The preliminary round of the tournament begins tonight and ends Friday, with the final night of play, for the best five teams, following on Saturday. "Although the tournament is centred in Waterloo, twelve teams of high school students from London to St. Catharines are jumping at the chance to build confidence, develop their theatrical abilities, and collaborate with other young actors," says Taylor.
Teams of no more than eight students will compete to produce high-quality, spontaneous theatrical scenes. The teams' play will be judged by members of the local theatre community, and the most successful team will go the National Arts Centre in Ottawa to compete against schools from across the country.
Tickets are available at $5 per night from the Humanities box office, phone 888-4908.
Faculty association meetsThe UW faculty association will hold its annual general meeting at 2:30 this afternoon in Physics room 145. The agenda includes the results of the recent election -- with word, presumably, on who the new president of FAUW will be -- and reports from the association's many committees, as well as an update on negotiations with the UW administration about various sections of the Memorandum of Agreement.
And from the finance office: "Undergraduate fee statements are being mailed to the home address on record. Graduate fee statements are being mailed to the mailing address on record. The due date is April 24, 2001. Late fees begin April 25, and the last day to register is May 31."
As things wind down, the Festival Room cafeteria in South Campus Hall is closed for the season -- as I discovered when I showed up there on Monday looking for lunch. Other food services outlets are still open, for the time being anyway, and I see that Brubakers in the Student Life Centre is featuring "Wacky Wednesday Chicken Kabobs" today.
Susie Castela, secretary in the department of geography, is in trouble: "This morning [Tuesday] I lost my wallet. I have some very important receipts that I desperately need." She's willing to give a reward to whoever finds the wallet, likely in the ring road area from Humanities to Environmental Studies I, and gets it back to her. She can be reached at ext. 2433.
A surplus sale of UW property at central stores, East Campus Hall, is scheduled from 11:30 to 1:30 today.

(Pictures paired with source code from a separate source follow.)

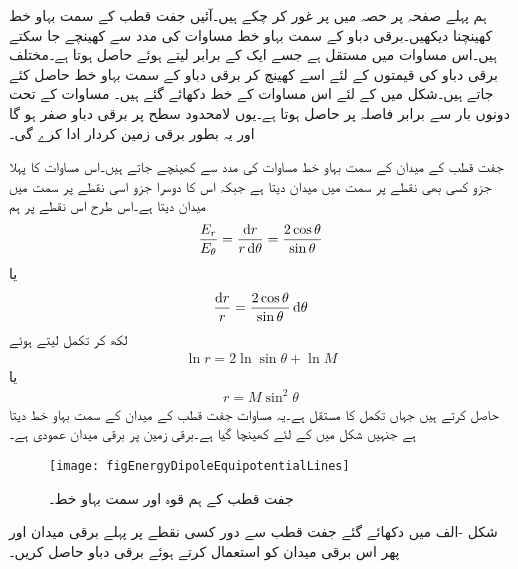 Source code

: ہم پہلے صفحہ  پر حصہ  میں  پر غور کر  چکے ہیں۔آئیں جفت قطب کے سمت بہاو خط کھینچنا دیکھیں۔برقی دباو کے سمت بہاو خط مساوات  کی مدد سے کھینچے جا سکتے ہیں۔اس مساوات میں  مستقل ہے جسے ایک کے برابر لیتے ہوئے   حاصل ہوتا ہے۔مختلف برقی دباو کی قیمتوں کے لئے اسے کھینچ کر برقی دباو کے سمت بہاو خط حاصل کئے جاتے ہیں۔شکل  میں  کے لئے اس مساوات کے خط دکھائے گئے ہیں۔ مساوات  کے تحت دونوں بار سے برابر فاصلہ پر  حاصل ہوتا ہے۔یوں  لامحدود سطح پر برقی دباو صفر ہو گا اور یہ بطور برقی زمین کردار ادا کرے گی۔ 

جفت قطب کے میدان کے سمت بہاو خط مساوات  کی مدد سے کھینچے جاتے ہیں۔اس مساوات کا پہلا جزو کسی بھی نقطے پر  سمت میں میدان  دیتا ہے جبکہ اس کا دوسرا جزو اسی نقطے پر  سمت میں میدان  دیتا ہے۔اس طرح اس نقطے پر ہم
\begin{align*}
\frac{E_r}{E_\theta}=\frac{\dif r}{r \dif \theta} =\frac{2 \cos \theta}{\sin \theta}
\end{align*}
یا
\begin{align*}
\frac{\dif r}{r } =\frac{2 \cos \theta}{\sin \theta}\dif \theta
\end{align*}
لکھ کر تکمل لیتے ہوئے
\begin{align*}
\ln r =2 \ln \sin \theta +\ln M
\end{align*}
یا
\begin{align}
r=M \sin^2 \theta
\end{align}
حاصل کرتے ہیں جہاں  تکمل کا مستقل ہے۔یہ مساوات جفت قطب کے میدان کے سمت بہاو خط دیتا ہے جنہیں شکل  میں  کے لئے کھینچا گیا ہے۔برقی زمین پر برقی میدان عمودی ہے۔
\begin{figure}
\centering
\texttt{[image: figEnergyDipoleEquipotentialLines]}
\caption{جفت قطب کے ہم قوہ اور سمت بہاو خط۔}
\label{شکل_توانائی_جفت_قطب_ہم_قوہ_اور_سمت_بہاو_خط}
\end{figure}

شکل -الف میں دکھائے گئے جفت قطب سے دور کسی نقطے  پر پہلے برقی میدان اور پھر اس برقی میدان کو استعمال کرتے ہوئے برقی دباو حاصل کریں۔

The day also brings a cancer control seminar, "Using Geographic Information Systems to Explore Relationships Between Tobacco Policy and Demographics in Alberta", by Candace Nykiforuk, graduate student in health studies and gerontology. She'll speak at 12:30 in Matthews Hall room 3119.
An open house is scheduled this afternoon at the new distance education offices, 335 Gage Avenue in Kitchener. Several hundred invitations to the event have been sent to people across campus; the event runs from 3:30 to 5 p.m. (Information: ext. 5797.)
A tour of the stars -- well, at least a tour of the observatory atop UW's Physics building -- starts at 8 p.m. Tours will be held on the first Wednesday of every month, with times shifting as sunset shifts, the astronomy research group advises.
"Thanks for Caring" opens tonight in Studio 180, the black-box theatre in the Humanities building, presented by "the I Can't Believe It's Not Theatre Company in association with UW Drama". The show continues at 8 p.m. tonight through Saturday; admission is $5 at the door (information 742-8145).
Coming tomorrow afternoon: a celebration of recent grants to UW from the Ontario Innovation Trust, starting at 1:30 in Chemistry II room 064. I'll hope to have more information in tomorrow's Bulletin.